Cette pierre cubique est sous le Baphomet. La barbe rattache la tête à la pierre, signe de la matérialisation de ce qui est en haut. Bien plus, la pierre elle-même est posée sur un globe : la terre.

L'objectif de l'oredre est ici indiqué dans l'unité même des niveaux de l'initiation. Il s'agit de conquérir le Temple; mais ce temple est l'homme intérieur, régénéré, androgyne, et uni à Dieu. L'association des symboles comme le cube, la sphère, le soleil, la lune et les triangles annonce les consignes de M. Maïer pour le Grand Oeuvre : " D'un homme et d'une femme fais un cercle, ensuite un carré, puis un triangle, enfin un cercle, et tu auras la pierre (Voir la gravure dont ces lignes sont les commentaires : par exemple, Masson, dictionnaire initiatique, edition P.Belfond, p 112. Le Baphomet réalise dans le sens de la verticalité ce que la figure de M. Maïer réalise de façon immanente par emboîtement des figures et des symboles.)

Ceci autorise une interprétation alchimique du Baphomet. Fulcanelli la livre par l'analyse, en kabbale phonétique, du non lui - même (Fulcanelli, les demeures philosophales, edition JJ Pauvert, tome I,pp 202 sqq). Baphomet vient des racines grecques "Baoeùs", teinturier, et "uns" mis pour "unv", la lune, à moins qu'on ne pense à "untns", génitif "untqos", mère ou matrice. "La lune est véritablement la mère ou la matrice mercurielle qui reçoit la teinture ou semence du souffre représentant le mâle, le teinturier - "Baoeùs"- dans la génération métallique."
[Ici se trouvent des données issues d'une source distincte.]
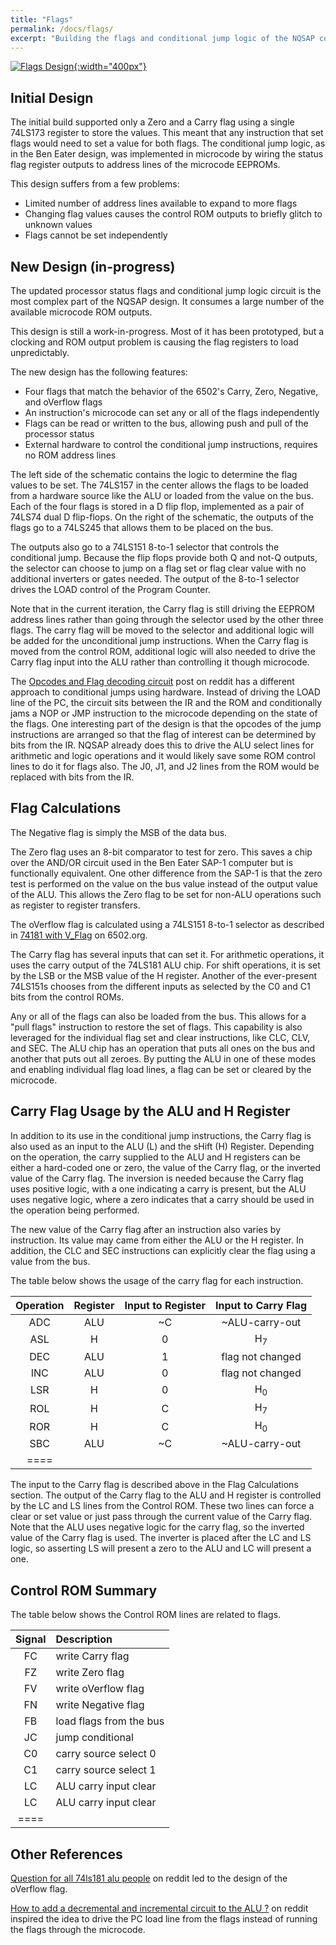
 ```yaml
---
title: "Flags"
permalink: /docs/flags/
excerpt: "Building the flags and conditional jump logic of the NQSAP computer"
---
```


[![Flags Design](../../assets/images/flags-circuit.png "flags and jump logic"){:width="400px"}](../../assets/images/flags-circuit.png)

## Initial Design

The initial build supported only a Zero and a Carry flag using a single 74LS173 register
to store the values.  This meant that any instruction that set flags would need to set a
value for both flags.  The conditional jump logic, as in the Ben Eater design, was
implemented in microcode by wiring the status flag register outputs to address lines of
the microcode EEPROMs.  

This design suffers from a few problems:
* Limited number of address lines available to expand to more flags
* Changing flag values causes the control ROM outputs to briefly glitch to unknown values
* Flags cannot be set independently

## New Design (in-progress)

The updated processor status flags and conditional jump logic circuit is the most complex
part of the NQSAP design.  It consumes a large number of the available microcode ROM
outputs.

This design is still a work-in-progress.  Most of it has been prototyped, but a clocking
and ROM output problem is causing the flag registers to load unpredictably.

The new design has the following features:
* Four flags that match the behavior of the 6502's Carry, Zero, Negative, and oVerflow flags
* An instruction's microcode can set any or all of the flags independently
* Flags can be read or written to the bus, allowing push and pull of the processor status
* External hardware to control the conditional jump instructions, requires no ROM address lines

The left side of the schematic contains the logic to determine the flag values to be set.
The 74LS157 in the center allows the flags to be loaded from a hardware source like the ALU
or loaded from the value on the bus.  Each of the four flags is stored in a D flip flop,
implemented as a pair of 74LS74 dual D flip-flops.  On the right of the schematic, the
outputs of the flags go to a 74LS245 that allows them to be placed on the bus.  

The outputs also go to a 74LS151 8-to-1 selector that controls the conditional jump.
Because the flip flops provide both Q and not-Q outputs, the selector can choose to jump
on a flag set or flag clear value with no additional inverters or gates needed.  The
output of the 8-to-1 selector drives the LOAD control of the Program Counter.

Note that in the current iteration, the Carry flag is still driving the EEPROM address
lines rather than going through the selector used by the other three flags.  The carry
flag will be moved to the selector and additional logic will be added for the
unconditional jump instructions.  When the Carry flag is moved from the control ROM,
additional logic will also needed to drive the Carry flag input into the ALU rather than
controlling it though microcode.

The [Opcodes and Flag decoding circuit](https://www.reddit.com/r/beneater/comments/m76ijz/opcodes_and_flag_decoding_circuit/)
post on reddit has a different approach to conditional jumps using hardware.  Instead of
driving the LOAD line of the PC, the circuit sits between the IR and the ROM and
conditionally jams a NOP or JMP instruction to the microcode depending on the state of the
flags.  One interesting part of the design is that the opcodes of the jump instructions
are arranged so that the flag of interest can be determined by bits from the IR.  NQSAP
already does this to drive the ALU select lines for arithmetic and logic operations and it
would likely save some ROM control lines to do it for flags also.  The J0, J1, and J2
lines from the ROM would be replaced with bits from the IR.

## Flag Calculations

The Negative flag is simply the MSB of the data bus.

The Zero flag uses an 8-bit comparator to test for zero.  This saves a chip over the
AND/OR circuit used in the Ben Eater SAP-1 computer but is functionally equivalent.  One
other difference from the SAP-1 is that the zero test is performed on the value on the bus
value instead of the output value of the ALU. This allows the Zero flag to be set for
non-ALU operations such as register to register transfers.

The oVerflow flag is calculated using a 74LS151 8-to-1 selector as described in
[74181 with V_Flag](http://6502.org/users/dieter/v_flag/v_4.htm) on 6502.org.

The Carry flag has several inputs that can set it.  For arithmetic operations, it uses the
carry output of the 74LS181 ALU chip.  For shift operations, it is set by the LSB or the
MSB value of the H register.  Another of the ever-present 74LS151s chooses from the
different inputs as selected by the C0 and C1 bits from the control ROMs.

Any or all of the flags can also be loaded from the bus.  This allows for a "pull flags"
instruction to restore the set of flags.  This capability is also leveraged for the
individual flag set and clear instructions, like CLC, CLV, and SEC.  The ALU chip has an
operation that puts all ones on the bus and another that puts out all zeroes.  By putting
the ALU in one of these modes and enabling individual flag load lines, a flag can be set
or cleared by the microcode.

## Carry Flag Usage by the ALU and H Register

In addition to its use in the conditional jump instructions, the Carry flag is also used
as an input to the ALU (L) and the sHift (H) Register.  Depending on the operation, the
carry supplied to the ALU and H registers can be either a hard-coded one or zero, the
value of the Carry flag, or the inverted value of the Carry flag.  The inversion is needed
because the Carry flag uses positive logic, with a one indicating a carry is present, but
the ALU uses negative logic, where a zero indicates that a carry should be used in the
operation being performed.  

The new value of the Carry flag after an instruction also varies by instruction.  Its
value may came from either the ALU or the H register.  In addition, the CLC and SEC
instructions can explicitly clear the flag using a value from the bus.

The table below shows the usage of the carry flag for each instruction.

| Operation|Register|Input to Register|Input to Carry Flag|
|:---:     |:---:   |:---:            |:---:              |
| ADC      | ALU    | ~C              | ~ALU-carry-out    |
| ASL      | H      | 0               | H<sub>7</sub>     |
| DEC      | ALU    | 1               | flag not changed  |
| INC      | ALU    | 0               | flag not changed  |
| LSR      | H      | 0               | H<sub>0</sub>     |
| ROL      | H      | C               | H<sub>7</sub>     |
| ROR      | H      | C               | H<sub>0</sub>     |
| SBC      | ALU    | ~C              | ~ALU-carry-out    |
|====

The input to the Carry flag is described above in the Flag Calculations section.  The
output of the Carry flag to the ALU and H register is controlled by the LC and LS lines
from the Control ROM.  These two lines can force a clear or set value or just pass through
the current value of the Carry flag.  Note that the ALU uses negative logic for the carry
flag, so the inverted value of the Carry flag is used.  The inverter is placed after the
LC and LS logic, so asserting LS will present a zero to the ALU and LC will present a one.

## Control ROM Summary

The table below shows the Control ROM lines are related to flags.

|Signal|Description             |
|:---: |:---                    |
| FC   | write Carry flag       |
| FZ   | write Zero flag        |
| FV   | write oVerflow flag    |
| FN   | write Negative flag    |
| FB   | load flags from the bus|
| JC   | jump conditional       |
| C0   | carry source select 0  |
| C1   | carry source select 1  |
| LC   | ALU carry input clear  |
| LC   | ALU carry input clear  |
|====

## Other References

[Question for all 74ls181 alu people](https://www.reddit.com/r/beneater/comments/kmuuex/question_for_all_74ls181_alu_people)
on reddit led to the design of the oVerflow flag.

[How to add a decremental and incremental circuit to the ALU ?](https://www.reddit.com/r/beneater/comments/jwxke0/how_to_add_a_decremental_and_incremental_circuit/)
on reddit inspired the idea to drive the PC load line from the flags instead of running
the flags through the microcode.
Si l'on prend le mot latin "bapheus", le teinturier, et le verbe "meto", cueillir, la même idée apparaît qui dote le mercure ou "lune des sages" de la propriété de "capter, au fur et à mesure de son émission, et cela pendant l'immersion ou le bain du roi, la teinture qu'il abandonne et que la mère conservera dans son sein durant le temps requis. C'est là le Graal, qui contient le vin eucharistique, liqueur de feu spirituel, liqueur végétative, vivante et vivifiante, introduite dans les choses matérielles".

Le Baphomet contient aussi l'indice d'un baptême initiatique, du "baptême symbolique de Mètè". Il s'agit du baptême ésotérique des Templiers, analogue au baptême de la lumière des Francs-maçons. Mètè est la divinité androgyne figurant la Nature naturante, la "natura germinans", "dieu hermaphrodite des adorateurs du Serpent" dont parle Proclus à propos de Metis. Pierre Dujols en conclut : "(...) le Baphomet était l'expression païenne de Pan". Le baptême initiatique comme le bain alchimique sont donc des traductions de l'exigence de purification qui livre à la conscience clarifiée la science sacrée. Une science dont le Baphomet est à la fois le résumé et la clef (Voir la figure qu'en dessine Eliphas Levi en la surchargeant de symboles dans "Dogme et Rituel de la haute magie", édition Niclaus, page 180 et commentaire page 399).